Christmas and New Year are the same. Either we’re in France, or France – her part of France – comes to us. No point in asking for leave of absence then. It’s years since I last saw a game over the festive period.
Lots of fans I know lead much more uncomplicated lives. They go religiously to games without their partners’ objections. Or they insist on going even if there is objection. Some of them even manage to stay married.
But I have had to be more ingenious in my approach, and necessity is a great teacher. I learned long ago that there were ways of ensuring we were within striking distance of a game. Visits to Nana back in the North East somehow always coincided with Sunderland at home. What better time to go and see a daughter at university in Manchester than when the Lads were at Oldham?
Once a year when we were living in London, Joelle’s work would take her to Cannes for the film festival. It always takes place in early May, just as the season is drawing to a close, or often in our case to a nerve-wracking climax for one of the obvious two reasons.
This was always my excuse to pack in as much football as possible. In 2001, the year of one of those two seventh top Premiership seasons under Peter Reid, Sunderland Reserves had one game left. A win at Leeds – or more accurately York , where Leeds played their second string games – would have given us the Premiership reserve league title.

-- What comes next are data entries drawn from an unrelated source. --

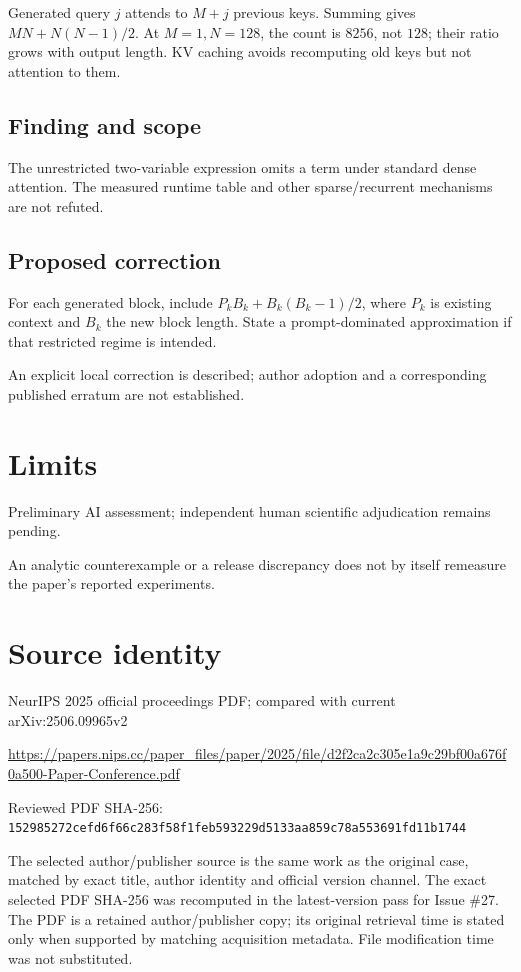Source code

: \documentclass[11pt]{article}
\begin{document}
Generated query \(j\) attends to \(M+j\) previous keys. Summing gives \(MN+N(N-1)/2\). At \(M=1,N=128\), the count is \(8256\), not \(128\); their ratio grows with output length. KV caching avoids recomputing old keys but not attention to them.

\subsection*{Finding and scope}

The unrestricted two-variable expression omits a term under standard dense attention. The measured runtime table and other sparse/recurrent mechanisms are not refuted.

\subsection*{Proposed correction}

For each generated block, include \(P_kB_k+B_k(B_k-1)/2\), where \(P_k\) is existing context and \(B_k\) the new block length. State a prompt-dominated approximation if that restricted regime is intended.

An explicit local correction is described; author adoption and a corresponding published erratum are not established.

\section*{Limits}

Preliminary AI assessment; independent human scientific adjudication remains pending.\par

An analytic counterexample or a release discrepancy does not by itself remeasure the paper’s reported experiments.\par

\section*{Source identity}

NeurIPS 2025 official proceedings PDF; compared with current arXiv:2506.09965v2

\url{https://papers.nips.cc/paper_files/paper/2025/file/d2f2ca2c305e1a9c29bf00a676f0a500-Paper-Conference.pdf}

Reviewed PDF SHA-256: \nolinkurl{152985272cefd6f66c283f58f1feb593229d5133aa859c78a553691fd11b1744}

The selected author/publisher source is the same work as the original case, matched by exact title, author identity and official version channel. The exact selected PDF SHA-256 was recomputed in the latest-version pass for Issue \#27. The PDF is a retained author/publisher copy; its original retrieval time is stated only when supported by matching acquisition metadata. File modification time was not substituted.
\end{document}
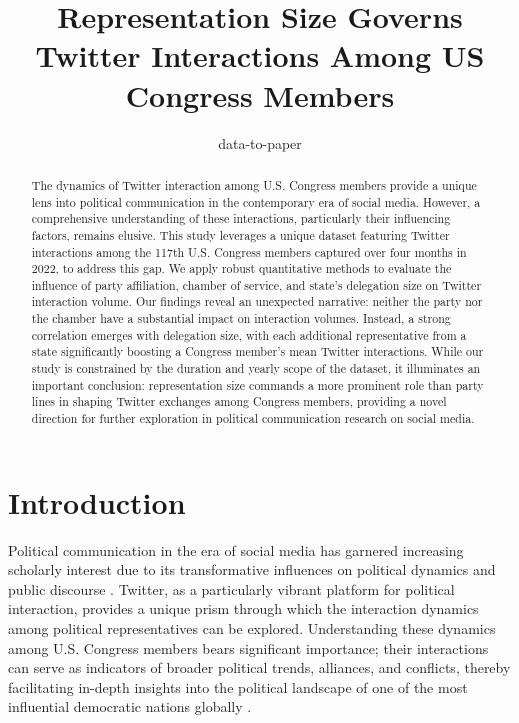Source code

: \documentclass[11pt]{article}
\title{Representation Size Governs Twitter Interactions Among US Congress Members}
\author{data-to-paper}
\begin{document}
\maketitle
\begin{abstract}
The dynamics of Twitter interaction among U.S. Congress members provide a unique lens into political communication in the contemporary era of social media. However, a comprehensive understanding of these interactions, particularly their influencing factors, remains elusive. This study leverages a unique dataset featuring Twitter interactions among the 117th U.S. Congress members captured over four months in 2022, to address this gap. We apply robust quantitative methods to evaluate the influence of party affiliation, chamber of service, and state's delegation size on Twitter interaction volume. Our findings reveal an unexpected narrative: neither the party nor the chamber have a substantial impact on interaction volumes. Instead, a strong correlation emerges with delegation size, with each additional representative from a state significantly boosting a Congress member's mean Twitter interactions. While our study is constrained by the duration and yearly scope of the dataset, it illuminates an important conclusion: representation size commands a more prominent role than party lines in shaping Twitter exchanges among Congress members, providing a novel direction for further exploration in political communication research on social media.
\end{abstract}
\section*{Introduction}

Political communication in the era of social media has garnered increasing scholarly interest due to its transformative influences on political dynamics and public discourse \cite{Ausserhofer2013NATIONALPO, Stier2018ElectionCO, Jungherr2016TwitterUI}. Twitter, as a particularly vibrant platform for political interaction, provides a unique prism through which the interaction dynamics among political representatives can be explored. Understanding these dynamics among U.S. Congress members bears significant importance; their interactions can serve as indicators of broader political trends, alliances, and conflicts, thereby facilitating in-depth insights into the political landscape of one of the most influential democratic nations globally \cite{Bail2019AssessingTR, Mendelsohn2021ModelingFI, Enli2013PERSONALIZEDCI}.
\end{document}
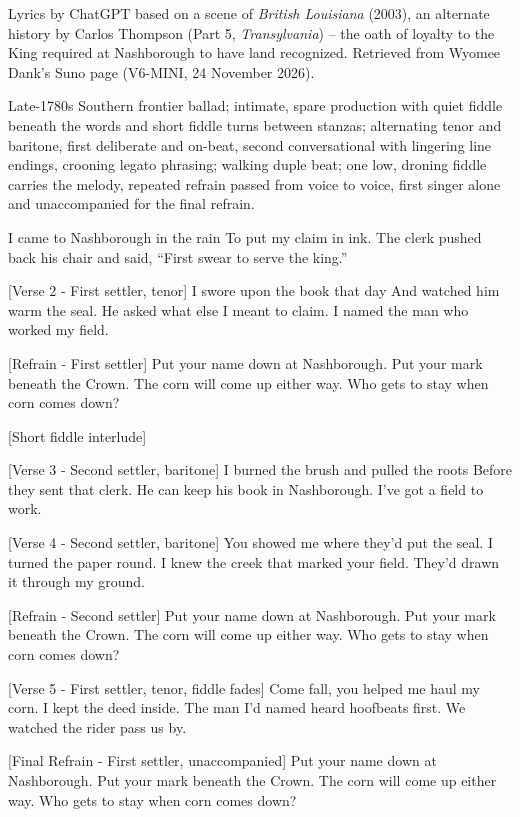 \begin{notes}
Lyrics by ChatGPT based on a scene of \emph{British Louisiana} (2003), an alternate history by Carlos Thompson (Part 5, \emph{Transylvania}) -- the oath of loyalty to the King required at Nashborough to have land recognized. Retrieved from Wyomee Dank's Suno page (V6-MINI, 24 November 2026).
\end{notes}
\begin{style}
Late-1780s Southern frontier ballad; intimate, spare production with quiet fiddle beneath the words and short fiddle turns between stanzas; alternating tenor and baritone, first deliberate and on-beat, second conversational with lingering line endings, crooning legato phrasing; walking duple beat; one low, droning fiddle carries the melody, repeated refrain passed from voice to voice, first singer alone and unaccompanied for the final refrain.
\end{style}
\begin{lyrics}
I came to Nashborough in the rain
To put my claim in ink.
The clerk pushed back his chair and said,
“First swear to serve the king.”

[Verse 2 - First settler, tenor]
I swore upon the book that day
And watched him warm the seal.
He asked what else I meant to claim.
I named the man who worked my field.

[Refrain - First settler]
Put your name down at Nashborough.
Put your mark beneath the Crown.
The corn will come up either way.
Who gets to stay when corn comes down?

[Short fiddle interlude]

[Verse 3 - Second settler, baritone]
I burned the brush and pulled the roots
Before they sent that clerk.
He can keep his book in Nashborough.
I’ve got a field to work.

[Verse 4 - Second settler, baritone]
You showed me where they’d put the seal.
I turned the paper round.
I knew the creek that marked your field.
They’d drawn it through my ground.

[Refrain - Second settler]
Put your name down at Nashborough.
Put your mark beneath the Crown.
The corn will come up either way.
Who gets to stay when corn comes down?

[Verse 5 - First settler, tenor, fiddle fades]
Come fall, you helped me haul my corn.
I kept the deed inside.
The man I’d named heard hoofbeats first.
We watched the rider pass us by.

[Final Refrain - First settler, unaccompanied]
Put your name down at Nashborough.
Put your mark beneath the Crown.
The corn will come up either way.
Who gets to stay when corn comes down?
\end{lyrics}

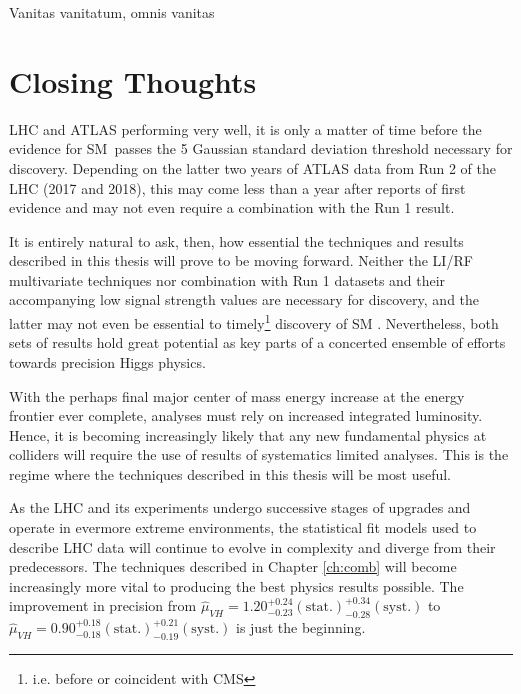 \begin{savequote}[75mm]
Vanitas vanitatum, omnis vanitas
\end{savequote}

\chapter{Closing Thoughts}

 LHC and ATLAS performing very well, it is only a matter of time before the evidence for SM \vhbb\,passes the 5 Gaussian standard deviation threshold necessary for discovery.  Depending on the latter two years of ATLAS data from Run 2 of the LHC (2017 and 2018), this may come less than a year after reports of first evidence and may not even require a combination with the Run 1 result.  

It is entirely natural to ask, then, how essential the techniques and results described in this thesis will prove to be moving forward.  Neither the LI/RF multivariate techniques nor combination with Run 1 datasets and their accompanying low signal strength values are necessary for discovery, and the latter may not even be essential to timely\footnote{i.e. before or coincident with CMS} discovery of SM \vhbb.  Nevertheless, both sets of results hold great potential as key parts of a concerted ensemble of efforts towards precision Higgs physics.

With the perhaps final major center of mass energy increase at the energy frontier ever complete, analyses must rely on increased integrated luminosity.  Hence, it is becoming increasingly likely that any new fundamental physics at colliders will require the use of results of systematics limited analyses.  This is the regime where the techniques described in this thesis will be most useful.

As the LHC and its experiments undergo successive stages of upgrades and operate in evermore extreme environments, the statistical fit models used to describe LHC data will continue to evolve in complexity and diverge from their predecessors.  The techniques described in Chapter \ref{ch:comb} will become increasingly more vital to producing the best physics results possible.  The improvement in precision from $\hat{\mu}_{VH}=1.20^{+0.24}_{-0.23}(\textrm{stat.})^{+0.34}_{-0.28}(\textrm{syst.})$ to $\hat{\mu}_{VH}=0.90^{+0.18}_{-0.18}(\textrm{stat.})^{+0.21}_{-0.19}(\textrm{syst.})$ is just the beginning.

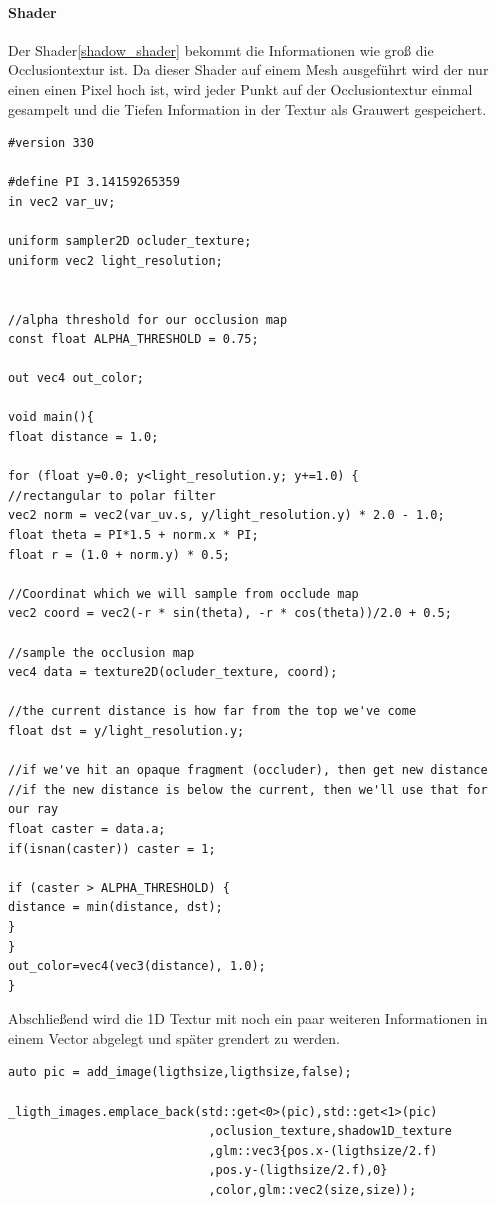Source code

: \paragraph{Shader}
Der Shader\ref{shadow_shader} bekommt die Informationen wie groß die Occlusiontextur ist.
Da dieser Shader auf einem Mesh ausgeführt wird der nur einen einen Pixel hoch ist, wird jeder Punkt auf der Occlusiontextur einmal gesampelt und die Tiefen Information in der Textur als Grauwert gespeichert.

\begin{lstlisting}[caption=Shadowmaper Shader,label=shadow_shader]
#version 330

#define PI 3.14159265359
in vec2 var_uv;

uniform sampler2D ocluder_texture;
uniform vec2 light_resolution;


//alpha threshold for our occlusion map
const float ALPHA_THRESHOLD = 0.75;

out vec4 out_color;

void main(){
float distance = 1.0;

for (float y=0.0; y<light_resolution.y; y+=1.0) {
//rectangular to polar filter
vec2 norm = vec2(var_uv.s, y/light_resolution.y) * 2.0 - 1.0;
float theta = PI*1.5 + norm.x * PI;
float r = (1.0 + norm.y) * 0.5;

//Coordinat which we will sample from occlude map
vec2 coord = vec2(-r * sin(theta), -r * cos(theta))/2.0 + 0.5;

//sample the occlusion map
vec4 data = texture2D(ocluder_texture, coord);

//the current distance is how far from the top we've come
float dst = y/light_resolution.y;

//if we've hit an opaque fragment (occluder), then get new distance
//if the new distance is below the current, then we'll use that for our ray
float caster = data.a;
if(isnan(caster)) caster = 1;

if (caster > ALPHA_THRESHOLD) {
distance = min(distance, dst);
}
}
out_color=vec4(vec3(distance), 1.0);
}
\end{lstlisting}

Abschließend wird die 1D Textur mit noch ein paar weiteren Informationen in einem Vector abgelegt und später grendert zu werden.

\begin{lstlisting}
auto pic = add_image(ligthsize,ligthsize,false);

_ligth_images.emplace_back(std::get<0>(pic),std::get<1>(pic)
							,oclusion_texture,shadow1D_texture
							,glm::vec3{pos.x-(ligthsize/2.f)
							,pos.y-(ligthsize/2.f),0}
							,color,glm::vec2(size,size));
\end{lstlisting}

This will sound incredibly sad, but with the cat away, this mouse seriously considered playing: a midweek expedition to York to watch that game. Only the lack of a late enough train to get me back to London the same night stopped me making the journey.
We lost anyway. The fact that this hurt at the time is not so important. The real point is that I was prepared to organise a day off work and make a long midweek trek to watch our reserves.
So why wouldn’t the same football-daft English male necessarily cross the street to watch England ? Why wouldn’t he lose any sleep if he went to bed before the result?